You weren't parallel to the subjects, and at f4, with a 30mm fl, this close to your subjects (unless this has been cropped), you're a victim of dof being too shallow. If you're using flash, you can stop down and eliminate the problem.


----------



## cgipson1 (Jan 27, 2013)

+1  ^^ I think Subscuck has it... that was my first thought!


----------



## TCampbell (Jan 27, 2013)

I'm suspecting the lens BECAUSE not only is the lady on the right focused... but look at the fabric BEHIND her.  It's relatively in focus.  Meanwhile... on the left side, nothing is in focus at any distance.
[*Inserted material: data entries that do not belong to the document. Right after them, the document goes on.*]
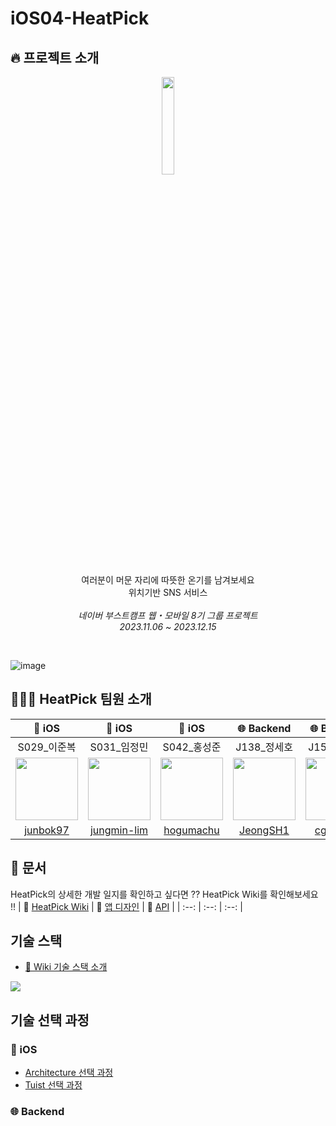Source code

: # iOS04-HeatPick


## 🔥 프로젝트 소개
<p align="center">
    <img src="https://github.com/boostcampwm2023/iOS04-HeatPick/assets/71696675/724d9780-54f2-4632-83bb-05ebe1a1088e" width=20% />
</p>

<p align="center">
    여러분이 머문 자리에 따뜻한 온기를 남겨보세요 <br> 위치기반 SNS 서비스<br>
    <br>
    <i>네이버 부스트캠프 웹・모바일 8기 그룹 프로젝트<br>
    2023.11.06 ~ 2023.12.15</i>
</p>
<br>

![image](https://github.com/boostcampwm2023/iOS04-HeatPick/assets/74225754/0362fbd9-e89f-4900-9d31-bef8f353c59e)


## 🧑🏻‍💻 HeatPick 팀원 소개

| 🍎 iOS | 🍎 iOS | 🍎 iOS | 🌐 Backend | 🌐 Backend |
| :--: | :--: | :--: | :--: | :--: |
| S029_이준복 | S031_임정민 | S042_홍성준 | J138_정세호 | J154_최검기 |
| <a href="https://github.com/junbok97"><img src="https://avatars.githubusercontent.com/u/71696675?v=4" width="100"></a> | <a href="https://github.com/jungmin-lim"><img src="https://avatars.githubusercontent.com/u/32038936?v=4" width="100"></a> | <a href="https://github.com/hogumachu"><img src="https://avatars.githubusercontent.com/u/74225754?v=4" width="100"></a>| <a href="https://github.com/JeongSH1"><img src="https://avatars.githubusercontent.com/u/125888614?v=4" width="100"></a> | <a href="https://github.com/cgg7777"><img src="https://avatars.githubusercontent.com/u/51906365?v=4" width="100"></a> |
| [junbok97](https://github.com/junbok97) | [jungmin-lim](https://github.com/jungmin-lim) | [hogumachu](https://github.com/hogumachu) | [JeongSH1](https://github.com/JeongSH1) | [cgg7777](https://github.com/cgg7777) |



## 📔 문서
HeatPick의 상세한 개발 일지를 확인하고 싶다면 ?? 
HeatPick Wiki를 확인해보세요 !!
| 📑 [HeatPick Wiki](https://github.com/boostcampwm2023/iOS04-HeatPick/wiki) | 🎨 [앱 디자인](https://www.figma.com/file/sKuM4zMuSVKnHoZzEppqOV/%EB%B6%80%EC%8A%A4%ED%8A%B8%EC%BA%A0%ED%94%84-%EA%B7%B8%EB%A3%B9-%ED%94%84%EB%A1%9C%EC%A0%9D%ED%8A%B8?type=design&node-id=0%3A1&mode=design&t=SIloOfX3kCUMJh6u-1) | 📝 [API](https://junbok97.notion.site/junbok97/HeatPick-API-5773319977624e3f898bc3952ed6080e) |
| :--: | :--: | :--: | 



## 기술 스택
- [🔗 Wiki 기술 스택 소개](https://github.com/boostcampwm2023/iOS04-HeatPick/wiki/%EA%B8%B0%EC%88%A0-%EC%8A%A4%ED%83%9D-%EC%86%8C%EA%B0%9C)

<img src = https://github.com/boostcampwm2023/iOS04-HeatPick/assets/71696675/4b500dfe-0558-477f-abef-4272e7d1acdd>

## 기술 선택 과정

### 🍎 iOS
- [Architecture 선택 과정](https://github.com/boostcampwm2023/iOS04-HeatPick/wiki/%5B%EC%9D%98%EC%82%AC%EA%B2%B0%EC%A0%95%EB%A1%9D%5D-iOS-Architecture-%EC%84%A0%ED%83%9D-%EA%B3%BC%EC%A0%95)
- [Tuist 선택 과정](https://github.com/boostcampwm2023/iOS04-HeatPick/wiki/%5B%EC%9D%98%EC%82%AC%EA%B2%B0%EC%A0%95%EB%A1%9D%5D-Tuist)

### 🌐 Backend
If you were to use a "tilt" shift lens, you'd "tilt" the lens to angle the depth of field.  I could reproduce this effect with my tilt-shift just but tweaking over the tilt angle slightly.  If the lens elements were all parallel to the sensor plane then I'd expect to see something in focus at some distance on the left side... but from her fingers in the foreground to the fabric in the background it's all soft.

If you suspect an issue with the lens, test it.

Grab a sheet of newspaper (news print), and tape it flat on a wall.  Put the camera on a tripod so that the sensor plane is also flat to the wall (so that when one part of the newspaper is in focus, the whole thing should be in focus.)  Take test shots at different f-stops.  

Use newsprint because you can use the fine printing to tell if the image really was in focus or not as it's a high contrast pattern.

Does it ONLY happen with this lens?

The sensor is suspended by three "shim" screws which can be adjusted.  If it happens with EVERY lens then it could mean the sensor inside the camera isn't level and needs to have it's shim screws adjusted (you'd have to send it in for this... it's not a user-serviceable adjustment.)


----------



## sleining (Jan 31, 2013)

Thank you! I will try everything before taking it in. It's not that old, so thinking I shouldn't be having issues like this because of camera malfunctions.


----------



## michaelanthony (Feb 1, 2013)

a few years ago, i went through 2 different Canon 28-135 lenses and they were junk... i later heard several stories from other shooters about focus issues with that lens... i have since switched out to the 24-105 4L and love that one...


----------